Crisis in de bouw opent nieuwe deuren

Crisis in de bouw opent nieuwe deuren

17-02-2011 14:36 Laatste update: 29-04-2018 01:25

Projectontwikkelaars zijn niet altijd nodig. Bewoners, ondernemers en verenigingen weten verouderde panden nieuw leven in te blazen.

De afgelopen vijftien jaar was de Nederlandse ruimtelijke ordening bezig met het vinden van ‘de beste oplossing’. Om greep te houden op elk detail deden stedenbouwkundigen – via de overheid – liefst zaken met een beperkt aantal ontwikkelende partijen. Zo raakte stedenbouw grootschalig en gecontroleerd tot in het kleinste detail, met de VINEX-wijk als product.

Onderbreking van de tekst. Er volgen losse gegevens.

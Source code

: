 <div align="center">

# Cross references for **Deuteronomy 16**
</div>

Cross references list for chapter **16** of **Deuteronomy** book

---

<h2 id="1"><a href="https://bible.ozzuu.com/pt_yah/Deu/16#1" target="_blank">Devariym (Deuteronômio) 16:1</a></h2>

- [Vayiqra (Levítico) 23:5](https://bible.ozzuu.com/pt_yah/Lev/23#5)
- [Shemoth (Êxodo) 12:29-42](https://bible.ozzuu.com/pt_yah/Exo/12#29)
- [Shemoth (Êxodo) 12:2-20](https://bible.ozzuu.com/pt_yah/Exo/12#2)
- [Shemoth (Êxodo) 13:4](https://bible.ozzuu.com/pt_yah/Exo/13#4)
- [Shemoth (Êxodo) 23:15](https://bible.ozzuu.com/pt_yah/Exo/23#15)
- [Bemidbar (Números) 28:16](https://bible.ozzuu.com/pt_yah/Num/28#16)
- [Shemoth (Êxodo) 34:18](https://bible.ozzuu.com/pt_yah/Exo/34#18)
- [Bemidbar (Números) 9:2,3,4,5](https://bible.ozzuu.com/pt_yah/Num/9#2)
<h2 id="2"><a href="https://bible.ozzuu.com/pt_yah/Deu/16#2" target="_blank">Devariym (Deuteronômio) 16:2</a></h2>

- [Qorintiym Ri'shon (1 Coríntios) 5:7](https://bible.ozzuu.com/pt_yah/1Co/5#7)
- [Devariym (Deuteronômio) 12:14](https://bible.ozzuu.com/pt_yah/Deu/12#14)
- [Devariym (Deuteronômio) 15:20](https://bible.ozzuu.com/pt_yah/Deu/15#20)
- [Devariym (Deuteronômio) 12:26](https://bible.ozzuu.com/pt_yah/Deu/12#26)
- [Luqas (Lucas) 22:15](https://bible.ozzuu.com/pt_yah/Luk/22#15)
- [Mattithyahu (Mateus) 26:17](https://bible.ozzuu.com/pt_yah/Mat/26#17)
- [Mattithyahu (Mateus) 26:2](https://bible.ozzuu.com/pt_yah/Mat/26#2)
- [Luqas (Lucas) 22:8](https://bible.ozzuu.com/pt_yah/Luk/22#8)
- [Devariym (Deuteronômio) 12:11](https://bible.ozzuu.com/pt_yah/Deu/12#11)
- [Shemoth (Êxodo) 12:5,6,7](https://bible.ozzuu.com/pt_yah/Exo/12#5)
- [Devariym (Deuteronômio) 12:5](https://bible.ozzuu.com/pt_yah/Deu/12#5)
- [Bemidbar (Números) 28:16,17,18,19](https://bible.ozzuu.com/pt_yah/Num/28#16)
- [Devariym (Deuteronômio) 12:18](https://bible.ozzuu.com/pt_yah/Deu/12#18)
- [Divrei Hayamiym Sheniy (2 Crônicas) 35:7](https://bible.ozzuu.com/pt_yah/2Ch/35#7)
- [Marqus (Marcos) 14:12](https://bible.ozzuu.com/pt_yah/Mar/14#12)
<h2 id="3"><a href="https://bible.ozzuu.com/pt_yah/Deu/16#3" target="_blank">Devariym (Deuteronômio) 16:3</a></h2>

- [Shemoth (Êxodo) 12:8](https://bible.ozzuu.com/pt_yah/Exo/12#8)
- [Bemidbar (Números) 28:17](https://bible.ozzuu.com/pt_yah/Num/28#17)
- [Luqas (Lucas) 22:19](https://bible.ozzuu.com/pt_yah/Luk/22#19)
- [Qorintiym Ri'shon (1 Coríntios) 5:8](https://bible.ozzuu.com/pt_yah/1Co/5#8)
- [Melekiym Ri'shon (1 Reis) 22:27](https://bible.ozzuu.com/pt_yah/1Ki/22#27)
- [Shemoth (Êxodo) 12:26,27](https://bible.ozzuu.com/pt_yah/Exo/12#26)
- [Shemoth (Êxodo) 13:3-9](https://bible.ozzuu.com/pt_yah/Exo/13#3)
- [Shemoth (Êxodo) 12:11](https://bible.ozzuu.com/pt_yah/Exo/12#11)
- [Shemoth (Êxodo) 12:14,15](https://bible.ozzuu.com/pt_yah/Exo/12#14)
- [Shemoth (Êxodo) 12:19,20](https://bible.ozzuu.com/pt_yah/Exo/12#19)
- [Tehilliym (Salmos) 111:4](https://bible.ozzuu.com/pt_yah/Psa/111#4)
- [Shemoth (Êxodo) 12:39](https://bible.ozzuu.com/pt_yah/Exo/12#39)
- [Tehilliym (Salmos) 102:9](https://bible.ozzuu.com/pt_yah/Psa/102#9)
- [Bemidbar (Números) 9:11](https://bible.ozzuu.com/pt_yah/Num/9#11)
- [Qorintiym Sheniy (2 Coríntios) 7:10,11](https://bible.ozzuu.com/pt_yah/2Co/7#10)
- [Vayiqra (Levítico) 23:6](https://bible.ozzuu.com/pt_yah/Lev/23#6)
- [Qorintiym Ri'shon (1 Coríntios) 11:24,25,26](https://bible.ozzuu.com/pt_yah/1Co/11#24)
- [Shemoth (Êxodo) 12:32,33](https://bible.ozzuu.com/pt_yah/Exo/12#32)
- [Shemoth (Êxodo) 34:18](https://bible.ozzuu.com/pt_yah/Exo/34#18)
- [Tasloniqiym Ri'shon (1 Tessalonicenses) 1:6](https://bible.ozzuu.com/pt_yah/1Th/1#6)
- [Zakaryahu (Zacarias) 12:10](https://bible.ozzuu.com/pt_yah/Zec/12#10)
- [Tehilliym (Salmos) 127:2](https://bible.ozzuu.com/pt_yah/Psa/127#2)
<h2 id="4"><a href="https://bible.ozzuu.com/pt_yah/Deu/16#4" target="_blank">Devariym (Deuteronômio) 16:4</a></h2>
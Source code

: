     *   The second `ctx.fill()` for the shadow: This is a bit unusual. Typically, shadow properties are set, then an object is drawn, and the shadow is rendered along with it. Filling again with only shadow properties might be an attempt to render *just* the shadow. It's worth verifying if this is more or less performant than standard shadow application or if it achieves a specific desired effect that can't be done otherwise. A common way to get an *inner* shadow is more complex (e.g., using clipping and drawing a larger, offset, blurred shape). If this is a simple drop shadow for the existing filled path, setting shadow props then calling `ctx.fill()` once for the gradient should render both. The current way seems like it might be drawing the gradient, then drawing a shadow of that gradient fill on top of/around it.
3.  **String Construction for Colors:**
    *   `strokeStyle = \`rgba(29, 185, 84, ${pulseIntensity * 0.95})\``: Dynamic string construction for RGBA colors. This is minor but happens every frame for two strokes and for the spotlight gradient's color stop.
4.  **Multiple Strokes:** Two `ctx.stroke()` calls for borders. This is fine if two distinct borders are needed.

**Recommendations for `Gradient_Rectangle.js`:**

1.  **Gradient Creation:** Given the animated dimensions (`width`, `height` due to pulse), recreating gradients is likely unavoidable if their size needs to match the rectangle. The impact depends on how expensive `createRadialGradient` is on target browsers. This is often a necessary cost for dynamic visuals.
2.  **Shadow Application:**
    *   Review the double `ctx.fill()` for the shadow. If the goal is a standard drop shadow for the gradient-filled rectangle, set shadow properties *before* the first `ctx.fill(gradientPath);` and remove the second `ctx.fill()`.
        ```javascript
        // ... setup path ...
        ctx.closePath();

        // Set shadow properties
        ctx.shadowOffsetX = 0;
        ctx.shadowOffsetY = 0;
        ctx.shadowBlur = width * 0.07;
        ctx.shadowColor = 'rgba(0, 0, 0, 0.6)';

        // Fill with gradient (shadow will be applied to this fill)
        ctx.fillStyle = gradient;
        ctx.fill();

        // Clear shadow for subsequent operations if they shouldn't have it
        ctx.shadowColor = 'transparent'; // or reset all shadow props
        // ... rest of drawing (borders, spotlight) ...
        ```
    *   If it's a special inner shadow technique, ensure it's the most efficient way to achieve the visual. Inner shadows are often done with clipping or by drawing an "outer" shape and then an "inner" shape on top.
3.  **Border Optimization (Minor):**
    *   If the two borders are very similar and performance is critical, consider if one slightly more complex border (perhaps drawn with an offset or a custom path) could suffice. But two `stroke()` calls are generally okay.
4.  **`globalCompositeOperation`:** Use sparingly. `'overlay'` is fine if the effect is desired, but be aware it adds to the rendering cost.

Nu waait er een nieuwe wind. Aangewakkerd door het geldgebrek van projectontwikkelaars, overheden en banken, ontstaat een ruimtelijke ordening van onderaf. Duizenden bewoners, ondernemers en verenigingen willen zich inzetten voor verbetering van de eigen leefomgeving. Dit kleinschalige initiatief is de aanjager waardoor een verouderd bedrijventerrein, stadsrand of krachtwijk zich alsnog ontwikkelt.

Voorbeelden? De eigenaar van het populaire Amsterdamse Hotel de Goudfazant heeft, ondanks het stilliggen van de ontwikkeling van de Noordelijke IJ-oevers, zijn zaak toch doorgezet. Het enorme visrestaurant Stork volgt sinds half januari dit voorbeeld. In Den Haag laten kleine katalysatorprojecten als een Italiaans restaurant in een loods van prefab beton en de Caballerofabriek zien wat de mogelijkheden in de Binckhorst zijn. Piet Hein Eek heeft oude Philipsloodsen in Eindhoven in gebruik als showroom en fabriek en verhuurt er ateliers en een restaurant.


De macht moet aan de gebruiker. Die verdient meer vrijheid en meer ruimte voor ondernemerschap. 'De stedenbouwkundige moet slechts kaders stellen: de afmeting van individuele kavels, de hoogte, de ontsluiting', zegt stedenbouwkundige Sjoerd Feenstra van Urhahn Urban Design, in het boek De Spontane Stad.

Op de Biennale in Venetië zette ook Ronald Rietveld zich in voor stadsontwikkeling met tijdelijke inrichting van de ruimte, met tijdelijke huisvesting in leegstaande monumenten, moestuinen op braakliggende gronden, festivalterreinen en meer mogelijkheden om flexibel met de stad om te gaan. Stedebouwkundig bureau Must stelde in het Amersfoortse Soesterkwartier voor om maar even niets te bouwen, en leegstaande gebouwen te laten aan wie wil. Nu knappen die ondernemers zelf hun huisvesting op en is er van alles aan de hand op het verder braakliggend terrein. Flexibiliteit is de nieuwe orde. Mensen moeten zelf aan de slag kunnen. Zo bouw je een levendige stad.